*** Data under study ***

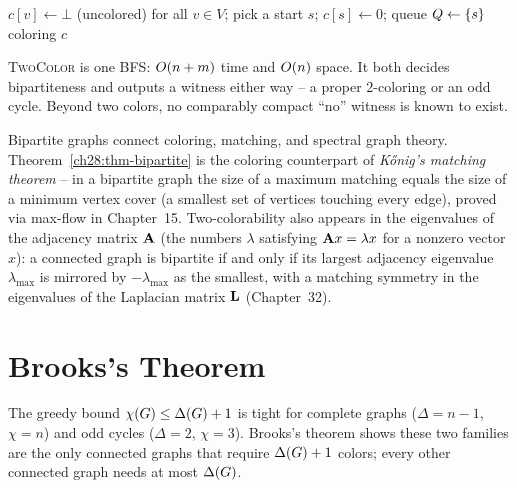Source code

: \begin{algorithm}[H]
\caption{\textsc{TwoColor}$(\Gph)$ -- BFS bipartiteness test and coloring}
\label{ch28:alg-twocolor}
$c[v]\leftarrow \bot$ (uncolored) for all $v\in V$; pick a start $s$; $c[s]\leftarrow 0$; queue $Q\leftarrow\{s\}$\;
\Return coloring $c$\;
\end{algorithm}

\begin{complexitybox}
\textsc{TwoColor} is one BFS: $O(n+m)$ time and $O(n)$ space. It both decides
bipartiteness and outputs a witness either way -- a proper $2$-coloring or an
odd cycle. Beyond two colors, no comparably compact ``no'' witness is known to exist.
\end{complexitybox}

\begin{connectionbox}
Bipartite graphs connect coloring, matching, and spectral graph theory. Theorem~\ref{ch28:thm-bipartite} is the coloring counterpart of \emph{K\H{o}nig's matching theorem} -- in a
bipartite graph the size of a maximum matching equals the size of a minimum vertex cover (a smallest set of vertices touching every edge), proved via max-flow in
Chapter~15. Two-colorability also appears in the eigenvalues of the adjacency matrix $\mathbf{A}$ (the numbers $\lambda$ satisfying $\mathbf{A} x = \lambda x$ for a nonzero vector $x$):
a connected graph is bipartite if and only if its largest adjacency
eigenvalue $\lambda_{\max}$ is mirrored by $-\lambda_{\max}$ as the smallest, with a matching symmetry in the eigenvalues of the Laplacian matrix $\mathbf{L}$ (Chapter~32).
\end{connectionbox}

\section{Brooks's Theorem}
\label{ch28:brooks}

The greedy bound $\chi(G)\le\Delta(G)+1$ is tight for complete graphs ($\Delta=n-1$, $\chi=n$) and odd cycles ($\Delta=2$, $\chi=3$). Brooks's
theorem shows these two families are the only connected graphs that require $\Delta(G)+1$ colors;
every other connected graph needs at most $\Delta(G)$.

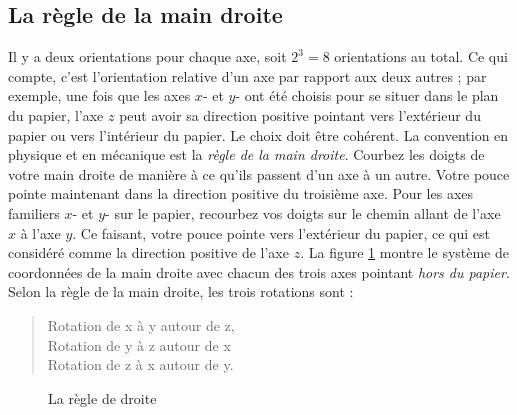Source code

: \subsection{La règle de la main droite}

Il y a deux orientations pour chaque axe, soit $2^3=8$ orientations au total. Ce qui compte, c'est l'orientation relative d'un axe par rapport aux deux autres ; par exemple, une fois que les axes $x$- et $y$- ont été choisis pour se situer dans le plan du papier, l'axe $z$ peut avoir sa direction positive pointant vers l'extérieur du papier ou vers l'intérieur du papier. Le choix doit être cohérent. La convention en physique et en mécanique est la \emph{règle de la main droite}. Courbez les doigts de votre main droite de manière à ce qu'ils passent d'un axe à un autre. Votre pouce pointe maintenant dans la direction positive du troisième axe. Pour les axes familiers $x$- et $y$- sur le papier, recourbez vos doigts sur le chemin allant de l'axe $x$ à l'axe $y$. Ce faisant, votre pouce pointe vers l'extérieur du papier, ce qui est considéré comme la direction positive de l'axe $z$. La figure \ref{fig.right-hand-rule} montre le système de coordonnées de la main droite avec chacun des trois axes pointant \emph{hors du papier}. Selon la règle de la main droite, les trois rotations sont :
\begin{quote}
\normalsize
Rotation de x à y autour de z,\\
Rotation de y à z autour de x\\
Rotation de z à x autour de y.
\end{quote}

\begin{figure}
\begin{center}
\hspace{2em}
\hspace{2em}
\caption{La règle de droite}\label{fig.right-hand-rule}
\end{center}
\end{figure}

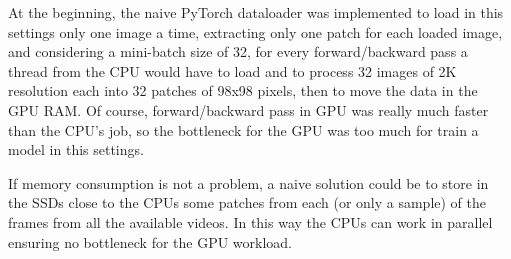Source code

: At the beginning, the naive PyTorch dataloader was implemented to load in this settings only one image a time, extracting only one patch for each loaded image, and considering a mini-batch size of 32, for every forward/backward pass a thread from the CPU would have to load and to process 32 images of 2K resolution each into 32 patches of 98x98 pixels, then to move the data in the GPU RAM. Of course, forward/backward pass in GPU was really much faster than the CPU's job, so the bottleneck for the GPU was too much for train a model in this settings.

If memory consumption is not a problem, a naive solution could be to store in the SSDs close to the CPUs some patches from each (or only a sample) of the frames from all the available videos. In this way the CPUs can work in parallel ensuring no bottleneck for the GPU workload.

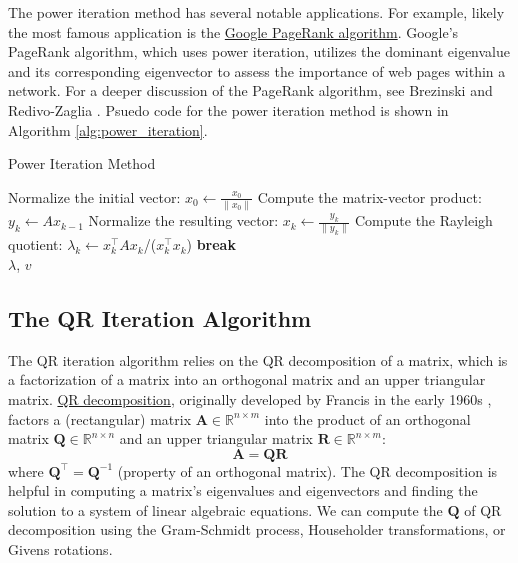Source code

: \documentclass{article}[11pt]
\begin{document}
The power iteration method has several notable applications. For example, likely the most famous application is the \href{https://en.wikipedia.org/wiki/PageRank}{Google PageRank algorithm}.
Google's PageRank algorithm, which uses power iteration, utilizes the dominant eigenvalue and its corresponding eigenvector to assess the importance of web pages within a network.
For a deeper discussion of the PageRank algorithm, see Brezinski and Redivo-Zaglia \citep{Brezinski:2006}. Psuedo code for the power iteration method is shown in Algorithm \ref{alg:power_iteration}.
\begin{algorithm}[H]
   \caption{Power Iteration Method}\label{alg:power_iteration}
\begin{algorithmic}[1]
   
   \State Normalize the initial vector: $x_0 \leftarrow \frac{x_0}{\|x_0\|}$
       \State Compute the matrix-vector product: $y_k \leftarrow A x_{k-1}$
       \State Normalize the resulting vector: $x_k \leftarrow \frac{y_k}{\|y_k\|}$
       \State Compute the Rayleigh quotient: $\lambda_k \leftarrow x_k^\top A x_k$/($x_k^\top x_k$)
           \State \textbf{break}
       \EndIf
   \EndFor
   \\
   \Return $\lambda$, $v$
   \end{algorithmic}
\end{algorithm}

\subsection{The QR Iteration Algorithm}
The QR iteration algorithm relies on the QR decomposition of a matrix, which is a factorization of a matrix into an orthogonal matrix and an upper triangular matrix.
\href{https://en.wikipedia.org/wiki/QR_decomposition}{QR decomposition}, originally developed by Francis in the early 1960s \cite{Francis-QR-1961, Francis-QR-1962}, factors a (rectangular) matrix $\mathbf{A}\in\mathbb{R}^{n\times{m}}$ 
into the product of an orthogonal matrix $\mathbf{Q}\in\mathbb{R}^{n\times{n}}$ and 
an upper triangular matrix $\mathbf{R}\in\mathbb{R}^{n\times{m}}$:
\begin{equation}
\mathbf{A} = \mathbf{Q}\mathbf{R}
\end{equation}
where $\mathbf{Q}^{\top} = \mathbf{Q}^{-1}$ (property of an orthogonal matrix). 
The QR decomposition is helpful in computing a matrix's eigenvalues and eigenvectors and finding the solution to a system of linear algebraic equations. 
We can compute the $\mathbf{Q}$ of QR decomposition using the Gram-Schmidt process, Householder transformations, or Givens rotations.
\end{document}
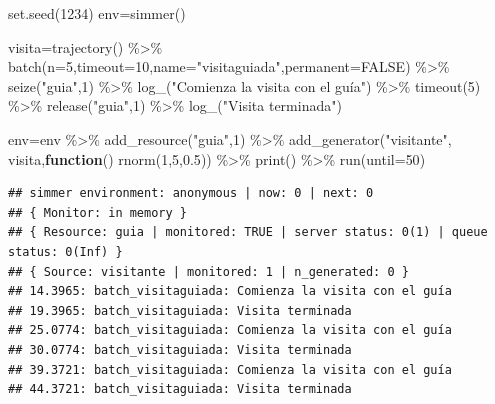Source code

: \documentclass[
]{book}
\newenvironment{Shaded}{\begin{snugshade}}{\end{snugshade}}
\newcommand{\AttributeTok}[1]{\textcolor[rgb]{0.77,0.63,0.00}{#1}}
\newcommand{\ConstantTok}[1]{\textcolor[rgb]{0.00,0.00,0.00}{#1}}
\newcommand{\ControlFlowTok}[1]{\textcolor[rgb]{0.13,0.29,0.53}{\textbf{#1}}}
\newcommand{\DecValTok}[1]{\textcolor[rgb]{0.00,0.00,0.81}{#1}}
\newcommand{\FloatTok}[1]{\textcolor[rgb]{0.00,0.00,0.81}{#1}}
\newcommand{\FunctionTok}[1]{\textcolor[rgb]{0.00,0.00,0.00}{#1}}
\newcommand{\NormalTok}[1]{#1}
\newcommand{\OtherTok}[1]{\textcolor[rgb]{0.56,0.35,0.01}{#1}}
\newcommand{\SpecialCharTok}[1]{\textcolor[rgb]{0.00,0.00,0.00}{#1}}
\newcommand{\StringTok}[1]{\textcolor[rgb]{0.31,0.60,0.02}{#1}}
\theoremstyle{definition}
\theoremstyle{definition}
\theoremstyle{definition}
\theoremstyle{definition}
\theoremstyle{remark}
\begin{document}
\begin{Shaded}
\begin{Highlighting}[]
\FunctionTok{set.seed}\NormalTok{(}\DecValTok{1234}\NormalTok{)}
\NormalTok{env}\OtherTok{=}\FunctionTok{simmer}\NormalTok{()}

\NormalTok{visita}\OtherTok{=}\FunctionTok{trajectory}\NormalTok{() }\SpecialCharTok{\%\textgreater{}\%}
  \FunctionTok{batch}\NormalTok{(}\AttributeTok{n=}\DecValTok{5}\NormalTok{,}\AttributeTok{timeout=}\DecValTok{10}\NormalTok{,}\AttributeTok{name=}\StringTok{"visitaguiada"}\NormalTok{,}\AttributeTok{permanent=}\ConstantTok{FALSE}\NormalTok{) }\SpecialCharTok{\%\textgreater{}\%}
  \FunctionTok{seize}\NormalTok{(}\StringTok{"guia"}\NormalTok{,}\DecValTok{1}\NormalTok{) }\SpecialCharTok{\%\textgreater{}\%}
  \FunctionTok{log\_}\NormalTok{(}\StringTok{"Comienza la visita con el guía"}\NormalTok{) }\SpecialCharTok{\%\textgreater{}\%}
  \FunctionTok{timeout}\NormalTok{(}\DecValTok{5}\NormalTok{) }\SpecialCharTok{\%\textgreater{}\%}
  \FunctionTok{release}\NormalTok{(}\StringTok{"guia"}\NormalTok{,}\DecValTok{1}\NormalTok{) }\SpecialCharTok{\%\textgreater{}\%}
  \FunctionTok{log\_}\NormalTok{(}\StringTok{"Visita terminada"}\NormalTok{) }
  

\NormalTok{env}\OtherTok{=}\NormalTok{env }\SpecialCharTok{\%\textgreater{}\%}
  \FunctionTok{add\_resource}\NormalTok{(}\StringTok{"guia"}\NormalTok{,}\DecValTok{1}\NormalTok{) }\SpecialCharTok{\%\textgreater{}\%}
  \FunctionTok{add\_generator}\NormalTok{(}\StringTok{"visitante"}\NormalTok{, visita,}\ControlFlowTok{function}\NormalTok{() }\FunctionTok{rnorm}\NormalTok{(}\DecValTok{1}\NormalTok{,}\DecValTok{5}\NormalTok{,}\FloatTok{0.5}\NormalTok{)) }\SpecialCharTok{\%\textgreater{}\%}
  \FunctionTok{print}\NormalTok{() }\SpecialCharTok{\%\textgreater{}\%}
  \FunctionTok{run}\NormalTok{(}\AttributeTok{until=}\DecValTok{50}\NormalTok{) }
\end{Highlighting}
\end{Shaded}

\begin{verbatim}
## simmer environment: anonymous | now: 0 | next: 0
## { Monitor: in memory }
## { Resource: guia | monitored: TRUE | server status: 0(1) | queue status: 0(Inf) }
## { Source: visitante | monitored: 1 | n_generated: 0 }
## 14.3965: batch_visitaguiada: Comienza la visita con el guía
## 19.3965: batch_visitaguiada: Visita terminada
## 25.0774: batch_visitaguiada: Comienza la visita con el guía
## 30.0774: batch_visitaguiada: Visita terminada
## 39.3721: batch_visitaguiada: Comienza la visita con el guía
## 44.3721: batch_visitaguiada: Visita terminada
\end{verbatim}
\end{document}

*** End of Data under study ***

■ About this task: From the first line of the material down to the line containing "It both decides", inclusive, return each line exactly, skipping any picture.

■ Solution:
Source code

: \begin{algorithm}[H]
\caption{\textsc{TwoColor}$(\Gph)$ -- BFS bipartiteness test and coloring}
\label{ch28:alg-twocolor}
$c[v]\leftarrow \bot$ (uncolored) for all $v\in V$; pick a start $s$; $c[s]\leftarrow 0$; queue $Q\leftarrow\{s\}$\;
\Return coloring $c$\;
\end{algorithm}

\begin{complexitybox}
\textsc{TwoColor} is one BFS: $O(n+m)$ time and $O(n)$ space. It both decides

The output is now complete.